Um olhar sobre o futuro
Coloca-se a questão se os linfócitos estranhos também podem ser utilizados para produzir células CAR T. Isto permitiria a um maior número de pacientes aceder à terapia, simplificar a repetição da terapia e acelerar o processo de fabrico. Além disso, poder-se-ia assegurar que as células utilizadas são linfócitos saudáveis.
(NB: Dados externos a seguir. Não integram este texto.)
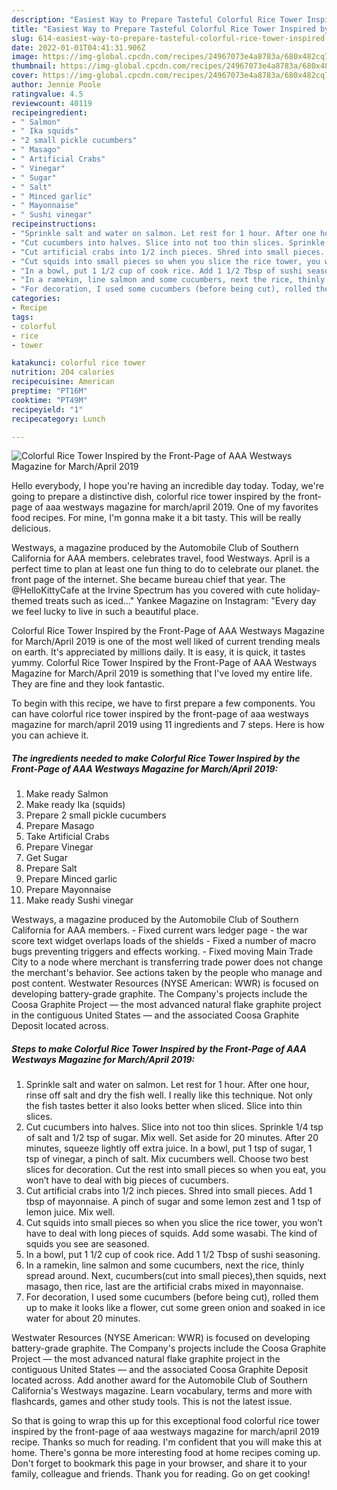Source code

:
 ```yaml
---
description: "Easiest Way to Prepare Tasteful Colorful Rice Tower Inspired by the Front-Page of AAA Westways Magazine for March/April 2019"
title: "Easiest Way to Prepare Tasteful Colorful Rice Tower Inspired by the Front-Page of AAA Westways Magazine for March/April 2019"
slug: 614-easiest-way-to-prepare-tasteful-colorful-rice-tower-inspired-by-the-front-page-of-aaa-westways-magazine-for-march-april-2019
date: 2022-01-01T04:41:31.906Z
image: https://img-global.cpcdn.com/recipes/24967073e4a8783a/680x482cq70/colorful-rice-tower-inspired-by-the-front-page-of-aaa-westways-magazine-for-marchapril-2019-recipe-main-photo.jpg
thumbnail: https://img-global.cpcdn.com/recipes/24967073e4a8783a/680x482cq70/colorful-rice-tower-inspired-by-the-front-page-of-aaa-westways-magazine-for-marchapril-2019-recipe-main-photo.jpg
cover: https://img-global.cpcdn.com/recipes/24967073e4a8783a/680x482cq70/colorful-rice-tower-inspired-by-the-front-page-of-aaa-westways-magazine-for-marchapril-2019-recipe-main-photo.jpg
author: Jennie Poole
ratingvalue: 4.5
reviewcount: 40119
recipeingredient:
- " Salmon"
- " Ika squids"
- "2 small pickle cucumbers"
- " Masago"
- " Artificial Crabs"
- " Vinegar"
- " Sugar"
- " Salt"
- " Minced garlic"
- " Mayonnaise"
- " Sushi vinegar"
recipeinstructions:
- "Sprinkle salt and water on salmon. Let rest for 1 hour. After one hour, rinse off salt and dry the fish well. I really like this technique. Not only the fish tastes better it also looks better when sliced. Slice into thin slices."
- "Cut cucumbers into halves. Slice into not too thin slices. Sprinkle 1/4 tsp of salt and 1/2 tsp of sugar. Mix well. Set aside for 20 minutes. After 20 minutes, squeeze lightly off extra juice. In a bowl, put 1 tsp of sugar, 1 tsp of vinegar, a pinch of salt. Mix cucumbers well. Choose two best slices for decoration. Cut the rest into small pieces so when you eat, you won’t have to deal with big pieces of cucumbers."
- "Cut artificial crabs into 1/2 inch pieces. Shred into small pieces. Add 1 tbsp of mayonnaise. A pinch of sugar and some lemon zest and 1 tsp of lemon juice. Mix well."
- "Cut squids into small pieces so when you slice the rice tower, you won’t have to deal with long pieces of squids. Add some wasabi. The kind of squids you see are seasoned."
- "In a bowl, put 1 1/2 cup of cook rice. Add 1 1/2 Tbsp of sushi seasoning."
- "In a ramekin, line salmon and some cucumbers, next the rice, thinly spread around. Next, cucumbers(cut into small pieces),then squids, next masago, then rice, last are the artificial crabs mixed in mayonnaise."
- "For decoration, I used some cucumbers (before being cut), rolled them up to make it looks like a flower, cut some green onion and soaked in ice water for about 20 minutes."
categories:
- Recipe
tags:
- colorful
- rice
- tower

katakunci: colorful rice tower 
nutrition: 204 calories
recipecuisine: American
preptime: "PT16M"
cooktime: "PT49M"
recipeyield: "1"
recipecategory: Lunch

---
```



![Colorful Rice Tower Inspired by the Front-Page of AAA Westways Magazine for March/April 2019](https://img-global.cpcdn.com/recipes/24967073e4a8783a/680x482cq70/colorful-rice-tower-inspired-by-the-front-page-of-aaa-westways-magazine-for-marchapril-2019-recipe-main-photo.jpg)

Hello everybody, I hope you're having an incredible day today. Today, we're going to prepare a distinctive dish, colorful rice tower inspired by the front-page of aaa westways magazine for march/april 2019. One of my favorites food recipes. For mine, I'm gonna make it a bit tasty. This will be really delicious.

Westways, a magazine produced by the Automobile Club of Southern California for AAA members. celebrates travel, food Westways. April is a perfect time to plan at least one fun thing to do to celebrate our planet. the front page of the internet. She became bureau chief that year. The @HelloKittyCafe at the Irvine Spectrum has you covered with cute holiday-themed treats such as iced…&#34; Yankee Magazine on Instagram: &#34;Every day we feel lucky to live in such a beautiful place.

Colorful Rice Tower Inspired by the Front-Page of AAA Westways Magazine for March/April 2019 is one of the most well liked of current trending meals on earth. It's appreciated by millions daily. It is easy, it is quick, it tastes yummy. Colorful Rice Tower Inspired by the Front-Page of AAA Westways Magazine for March/April 2019 is something that I've loved my entire life. They are fine and they look fantastic.


To begin with this recipe, we have to first prepare a few components. You can have colorful rice tower inspired by the front-page of aaa westways magazine for march/april 2019 using 11 ingredients and 7 steps. Here is how you can achieve it.

<!--inarticleads1-->

##### The ingredients needed to make Colorful Rice Tower Inspired by the Front-Page of AAA Westways Magazine for March/April 2019:

1. Make ready  Salmon
1. Make ready  Ika (squids)
1. Prepare 2 small pickle cucumbers
1. Prepare  Masago
1. Take  Artificial Crabs
1. Prepare  Vinegar
1. Get  Sugar
1. Prepare  Salt
1. Prepare  Minced garlic
1. Prepare  Mayonnaise
1. Make ready  Sushi vinegar


Westways, a magazine produced by the Automobile Club of Southern California for AAA members. - Fixed current wars ledger page - the war score text widget overlaps loads of the shields - Fixed a number of macro bugs preventing triggers and effects working. - Fixed moving Main Trade City to a node where merchant is transferring trade power does not change the merchant&#39;s behavior. See actions taken by the people who manage and post content. Westwater Resources (NYSE American: WWR) is focused on developing battery-grade graphite. The Company&#39;s projects include the Coosa Graphite Project — the most advanced natural flake graphite project in the contiguous United States — and the associated Coosa Graphite Deposit located across. 

<!--inarticleads2-->

##### Steps to make Colorful Rice Tower Inspired by the Front-Page of AAA Westways Magazine for March/April 2019:

1. Sprinkle salt and water on salmon. Let rest for 1 hour. After one hour, rinse off salt and dry the fish well. I really like this technique. Not only the fish tastes better it also looks better when sliced. Slice into thin slices.
1. Cut cucumbers into halves. Slice into not too thin slices. Sprinkle 1/4 tsp of salt and 1/2 tsp of sugar. Mix well. Set aside for 20 minutes. After 20 minutes, squeeze lightly off extra juice. In a bowl, put 1 tsp of sugar, 1 tsp of vinegar, a pinch of salt. Mix cucumbers well. Choose two best slices for decoration. Cut the rest into small pieces so when you eat, you won’t have to deal with big pieces of cucumbers.
1. Cut artificial crabs into 1/2 inch pieces. Shred into small pieces. Add 1 tbsp of mayonnaise. A pinch of sugar and some lemon zest and 1 tsp of lemon juice. Mix well.
1. Cut squids into small pieces so when you slice the rice tower, you won’t have to deal with long pieces of squids. Add some wasabi. The kind of squids you see are seasoned.
1. In a bowl, put 1 1/2 cup of cook rice. Add 1 1/2 Tbsp of sushi seasoning.
1. In a ramekin, line salmon and some cucumbers, next the rice, thinly spread around. Next, cucumbers(cut into small pieces),then squids, next masago, then rice, last are the artificial crabs mixed in mayonnaise.
1. For decoration, I used some cucumbers (before being cut), rolled them up to make it looks like a flower, cut some green onion and soaked in ice water for about 20 minutes.


Westwater Resources (NYSE American: WWR) is focused on developing battery-grade graphite. The Company&#39;s projects include the Coosa Graphite Project — the most advanced natural flake graphite project in the contiguous United States — and the associated Coosa Graphite Deposit located across. Add another award for the Automobile Club of Southern California&#39;s Westways magazine. Learn vocabulary, terms and more with flashcards, games and other study tools. This is not the latest issue. 

So that is going to wrap this up for this exceptional food colorful rice tower inspired by the front-page of aaa westways magazine for march/april 2019 recipe. Thanks so much for reading. I'm confident that you will make this at home. There's gonna be more interesting food at home recipes coming up. Don't forget to bookmark this page in your browser, and share it to your family, colleague and friends. Thank you for reading. Go on get cooking!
Contudo, a produção de tais células alogénicas CAR T é extremamente complexa, uma vez que a doença enxerto-versus-hospedeiro deve ser evitada, o que requer, entre outras coisas, a remoção do próprio receptor de células T da célula.
Outra opção para o futuro é a produção de células T duplas CAR T, ou seja, células T com múltiplas especificidades. Tais células poderiam desempenhar um papel importante em caso de resistência. Para além das diferentes opções de produção, a localização da produção será também um problema no futuro. A proximidade geográfica poderia encurtar o tempo de produção e simplificar a logística de fabrico. A questão dos custos permanece em aberto, para a qual é desejável uma solução uniforme e transparente. Há também uma falta de comparações directas entre os diferentes produtos neste momento.
Fonte: Forum de Educação Médica Continuada (FOMF), Refresher, Immunoncologics and Targeted Therapies – Presentation on CAR T-cells Update, Livestream 20.06.2020, PD Dr. U. Novak, Médico Oncologia Médica Chefe no Inselspital Bern.
Literatura:
- van der Stegen SJ, Hamieh M, Sadelain M: A farmacologia dos receptores de antigénios quiméricos de segunda geração. Nat Rev Drug Discov. 2015;14(7): 499-509.
- swissmedic Swiss Agency for Therapeutic Products [Disponível a partir de: www.swissmedic.ch/swissmedic/de/home/humanarzneimittel/authorisations/new-medicines
InFo ONCOLOGY & HEMATOLOGY 2020; 8(4): 34-35 (publicado 21.9.20, antes da impressão).